The WannaCry cyber attack this month impacted more than 100,000 organizations worldwide. While the National Health Service in the UK was one early and highly-publicized confirmed target of the attack, a few non-U.S. utility and energy companies as well as telecommunications service providers were cited in reporting about intrusions associated with the attack, including the largest telecommunications provider in Spain, Telefonica.
WannaCry was the one of the largest global ransomware attack to date. Ransomware is designed to disable systems and force computer users to pay ransom to regain access to their data.
U.S. utilities have been investing heavily in cyber security initiatives, and have strong traditions of combining their resources to respond quickly to emergencies. As Edison Electric Institute President Thomas R. Kuhn stated at the February 2017 EEI Wall Street Briefing, in the face of emergencies, “our industry’s mutual assistance network comes together to respond quickly. It’s a hallmark of our industry. As cybersecurity risks proliferate, the industry is organizing itself to similarly pool resources in the face of cyber incidents or attacks that exceed the capacity of individual companies to respond. In partnership with the ESCC, the industry has developed a cyber mutual assistance program. To date, more than 80 companies are participating, and we will continue to expand and to exercise the cyber mutual assistance program throughout the year.”
According to DataProtectionReport.com, energy companies and other utilities impacted by the attack included the following companies (none of which are in North America):
- West Bengal State Electricity Distribution Company: The Indian state power distribution company confirmed that WannaCry infections had been detected at four of its offices.
- Iberdrola: Spanish electric utility Iberdola reported infection after the utility shut down various systems in order to respond to the attack.

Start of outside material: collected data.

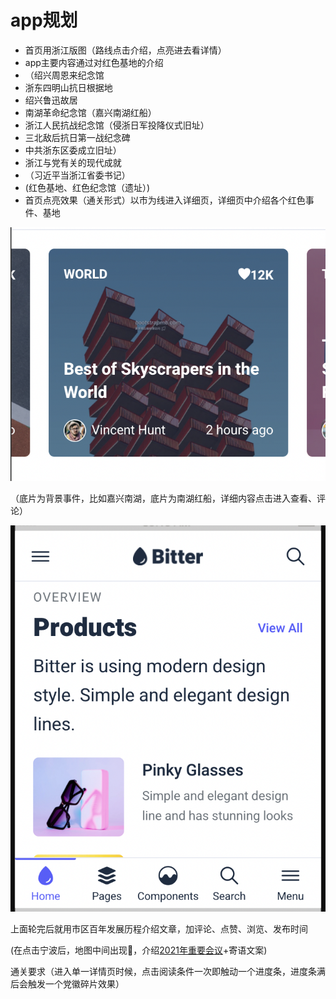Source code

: # app规划

- 首页用浙江版图（路线点击介绍，点亮进去看详情）
- app主要内容通过对红色基地的介绍
- （绍兴周恩来纪念馆
- 浙东四明山抗日根据地
- 绍兴鲁迅故居
- 南湖革命纪念馆（嘉兴南湖红船）
- 浙江人民抗战纪念馆（侵浙日军投降仪式旧址）
- 三北敌后抗日第一战纪念碑
- 中共浙东区委成立旧址）
- 浙江与党有关的现代成就
- （习近平当浙江省委书记）
- (红色基地、红色纪念馆（遗址）)
- 首页点亮效果（通关形式）以市为线进入详细页，详细页中介绍各个红色事件、基地

![image-20210625185952399](app规划.assets/image-20210625185952399.png)

（底片为背景事件，比如嘉兴南湖，底片为南湖红船，详细内容点击进入查看、评论）

![image-20210625190147804](app规划.assets/image-20210625190147804.png)

上面轮完后就用市区百年发展历程介绍文章，加评论、点赞、浏览、发布时间

(在点击宁波后，地图中间出现🏁，介绍<u>2021年重要会议</u>+寄语文案)



通关要求（进入单一详情页时候，点击阅读条件一次即触动一个进度条，进度条满后会触发一个党徽碎片效果） 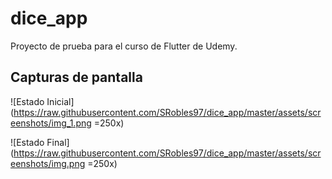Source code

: # dice_app

Proyecto de prueba para el curso de Flutter de Udemy.

## Capturas de pantalla

![Estado Inicial](https://raw.githubusercontent.com/SRobles97/dice_app/master/assets/screenshots/img_1.png
=250x)

![Estado Final](https://raw.githubusercontent.com/SRobles97/dice_app/master/assets/screenshots/img.png
=250x)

- Petrobras: State-owned Brazilian oil company Petrobras, along with Brazil’s Foreign Ministry and the social security system, reportedly turned off its computers as a precaution to respond.

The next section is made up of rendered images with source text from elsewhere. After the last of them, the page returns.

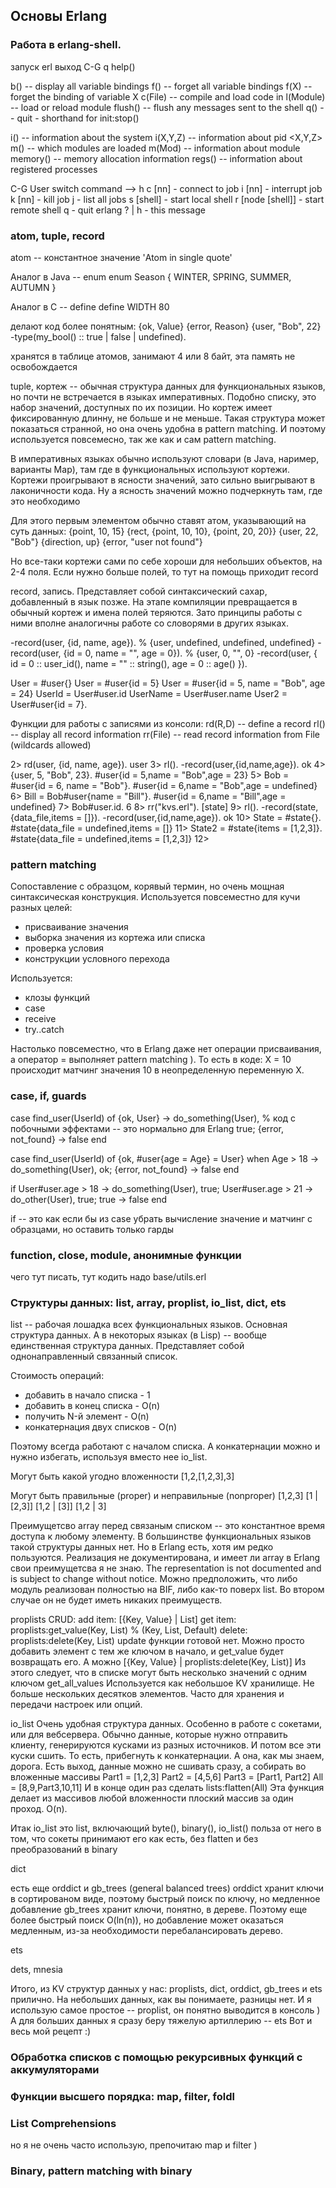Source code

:## Основы Erlang 

### Работа в erlang-shell. 
запуск erl
выход C-G q
help()

b()        -- display all variable bindings
f()        -- forget all variable bindings
f(X)       -- forget the binding of variable X
c(File)    -- compile and load code in <File>
l(Module)  -- load or reload module
flush()    -- flush any messages sent to the shell
q()        -- quit - shorthand for init:stop()

i()        -- information about the system
i(X,Y,Z)   -- information about pid <X,Y,Z>
m()        -- which modules are loaded
m(Mod)     -- information about module <Mod>
memory()   -- memory allocation information
regs()     -- information about registered processes

C-G User switch command
 --> h
  c [nn]            - connect to job
  i [nn]            - interrupt job
  k [nn]            - kill job
  j                 - list all jobs
  s [shell]         - start local shell
  r [node [shell]]  - start remote shell
  q        - quit erlang
  ? | h             - this message


### atom, tuple, record
atom -- константное значение
'Atom in single quote'

Аналог в Java -- enum
enum Season { WINTER, SPRING, SUMMER, AUTUMN }

Аналог в C -- define
define WIDTH       80

делают код более понятным:
{ok, Value}
{error, Reason}
{user, "Bob", 22}
-type(my_bool() :: true | false | undefined).

хранятся в таблице атомов, занимают 4 или 8 байт, эта память не освобождается

tuple, кортеж -- обычная структура данных для функциональных языков, но почти не встречается в языках императивных. Подобно списку, это набор значений, доступных по их позиции. Но кортеж имеет фиксированную длинну, не больше и не меньше. Такая структура может показаться странной, но она очень удобна в pattern matching. И поэтому используется повсемесно, так же как и сам pattern matching.

В императивных языках обычно используют словари (в Java, наример, варианты Map), там где в функциональных используют кортежи. Кортежи проигрывают в ясности значений, зато сильно выигрывают в лаконичности кода. Ну а ясность значений можно подчеркнуть там, где это необходимо

Для этого первым элементом обычно ставят атом, указывающий на суть данных:
{point, 10, 15} 
{rect, {point, 10, 10}, {point, 20, 20}}
{user, 22, "Bob"}
{direction, up}
{error, "user not found"}

Но все-таки кортежи сами по себе хороши для небольших объектов, на 2-4 поля. Если нужно больше полей, то тут на помощь приходит record


record, запись. Представляет собой синтаксический сахар, добавленный в язык позже. На этапе компиляции превращается в обычный кортеж и имена полей теряются. Зато принципы работы с ними вполне аналогичны работе со словорями в других языках.

-record(user, {id, name, age}). % {user, undefined, undefined, undefined}
-record(user, {id = 0, name = "", age = 0}). % {user, 0, "", 0}
-record(user, {
    id = 0 :: user_id(),
    name = "" :: string(),
    age = 0 :: age()
    }).
    
User = #user{}
User = #user{id = 5}
User = #user{id = 5, name = "Bob", age = 24}
UserId = User#user.id
UserName = User#user.name
User2 = User#user{id = 7}.

Функции для работы с записями из консоли:
rd(R,D)    -- define a record
rl()       -- display all record information
rr(File)   -- read record information from File (wildcards allowed)

2> rd(user, {id, name, age}).
user
3> rl().
-record(user,{id,name,age}).
ok
4> {user, 5, "Bob", 23}.
\#user{id = 5,name = "Bob",age = 23}
5> Bob = #user{id = 6, name = "Bob"}.
\#user{id = 6,name = "Bob",age = undefined}
6> Bill = Bob#user{name = "Bill"}.
\#user{id = 6,name = "Bill",age = undefined}
7> Bob#user.id.
6
8> rr("kvs.erl").
[state]
9> rl().
-record(state,{data\_file,items = []}).
-record(user,{id,name,age}).
ok
10> State = #state{}.
\#state{data\_file = undefined,items = []}
11> State2 = #state{items = [1,2,3]}.
\#state{data_file = undefined,items = [1,2,3]}
12> 


### pattern matching

Сопоставление с образцом, корявый термин, но очень мощная синтаксическая конструкция. Используется повсеместно для кучи разных целей:
- присваивание значения
- выборка значения из кортежа или списка
- проверка условия
- конструкции условного перехода

Используется:
- клозы функций
- case
- receive
- try..catch

Настолько повсеместно, что в Erlang даже нет операции присваивания, а оператор = выполняет pattern matching ). То есть в коде:
X = 10
происходит матчинг значения 10 в неопределенную переменную X.


### case, if, guards

case find_user(UserId) of
    {ok, User} -> do_something(User), % код с побочными эффектами -- это нормально для Erlang
                  true;
    {error, not_found} -> false
end

case find_user(UserId) of
    {ok, #user{age = Age} = User} when Age > 18 -> do_something(User), ok;
    {error, not_found} -> false
end

if
    User#user.age > 18 -> do_something(User), true;
    User#user.age > 21 -> do_other(User), true;
    true -> false
end

if -- это как если бы из case убрать вычисление значение и матчинг с образцами, но оставить только гарды


### function, close, module, анонимные функции

чего тут писать, тут кодить надо
base/utils.erl


### Структуры данных: list, array, proplist, io_list, dict, ets

list -- рабочая лошадка всех функциональных языков. Основная структура данных. А в некоторых языках (в Lisp) -- вообще единственная структура данных. Представляет собой однонаправленный связанный список.

Стоимость операций:
- добавить в начало списка - 1
- добавить в конец списка - O(n)
- получить N-й элемент - O(n)
- конкатернация двух списков - O(n)

Поэтому всегда работают с началом списка. А конкатернации можно и нужно избегать, используя вместо нее io_list.

Могут быть какой угодно вложенности
[1,2,[1,2,3],3]

Могут быть правильные (proper) и неправильные (nonproper)
[1,2,3]
[1 | [2,3]]
[1,2 | [3]]
[1,2 | 3]


Преимущетсво array перед связаным списком -- это константное время доступа к любому элементу. 
В большинстве функциональных языков такой структуры данных нет. Но в Erlang есть, хотя им редко пользуются. Реализация не документирована, и имеет ли array в Erlang свои преимущетсва я не знаю.
 The representation is not documented and is subject to change without notice.
Можно предположить, что либо модуль реализован полностью на BIF, либо как-то поверх list. Во втором случае он не будет иметь никаких преимуществ.

proplists
CRUD:
add item: [{Key, Value} | List]
get item: proplists:get_value(Key, List) % (Key, List, Default)
delete: proplists:delete(Key, List)
update функции готовой нет. Можно просто добавить элемент с тем же ключом в начало, и get\_value будет возвращать его. А можно
[{Key, Value} | proplists:delete(Key, List)]
Из этого следует, что в списке могут быть несколько значений с одним ключом
get\_all\_values
Используется как небольшое KV хранилище. Не больше нескольких десятков элементов.
Часто для хранения и передачи настроек или опций.


io_list
Очень удобная структура данных. Особенно в работе с сокетами, или для вебсервера.
Обычно данные, которые нужно отправить клиенту, генерируются кусками из разных источников. И потом все эти куски сшить. То есть, прибегнуть к конкатернации. А она, как мы знаем, дорога.
Есть выход, данные можно не сшивать сразу, а собирать во вложенные массивы
Part1 = [1,2,3]
Part2 = [4,5,6]
Part3 = [Part1, Part2]
All = [8,9,Part3,10,11]
И в конце один раз сделать
lists:flatten(All)
Эта функция делает из массивов любой вложенности плоский массив за один проход. O(n).

Итак io\_list это list, включающий byte(), binary(), io_list()
польза от него в том, что сокеты принимают его как есть, без flatten и без преобразований в binary


dict


есть еще orddict и gb_trees (general balanced trees)
orddict хранит ключи в сортированом виде, поэтому быстрый поиск по ключу, но медленное добавление
gb\_trees хранит ключи, понятно, в дереве. Поэтому еще более быстрый поиск O(ln(n)), но добавление может оказаться медленным, из-за необходимости перебалансировать дерево.


ets


dets, mnesia


Итого, из KV структур данных у нас: proplists, dict, orddict, gb_trees и ets
прилично. На небольших данных, как вы понимаете, разницы нет.
И я использую самое простое -- proplist, он понятно выводится в консоль )
А для больших данных я сразу беру тяжелую артиллерию -- ets 
Вот и весь мой рецепт :)



### Обработка списков с помощью рекурсивных функций с аккумуляторами


### Функции высшего порядка: map, filter, foldl


### List Comprehensions

но я не очень часто использую, препочитаю map и filter )

### Binary, pattern matching with binary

- Gas Natural: Spanish natural gas firm reportedly infected; staff urged to turn off their computers.
- PetroChina gas stations: Customers were forced to pay cash at Chinese gas stations after payment systems went down.
- Telefonica: The largest Spanish telecommunications firm was the first company to report an attack. The company’s headquarters in Brazil were affected.
- Portugal Telecom: The firm acknowledged being hit by the attack but said it has managed to contain the ransomware from spreading.
- MegaFon: Largest Russian telecommunications firm MegaFon confirmed infection.
- Telenor Hungary: Hungarian telecommunications provider affected.
The EEI quote is from Delivering America’s Energy Future Electric Power Industry Outlook Edison Electric Institute Wall Street Briefing, dated Feb, 8, 2017, page 5.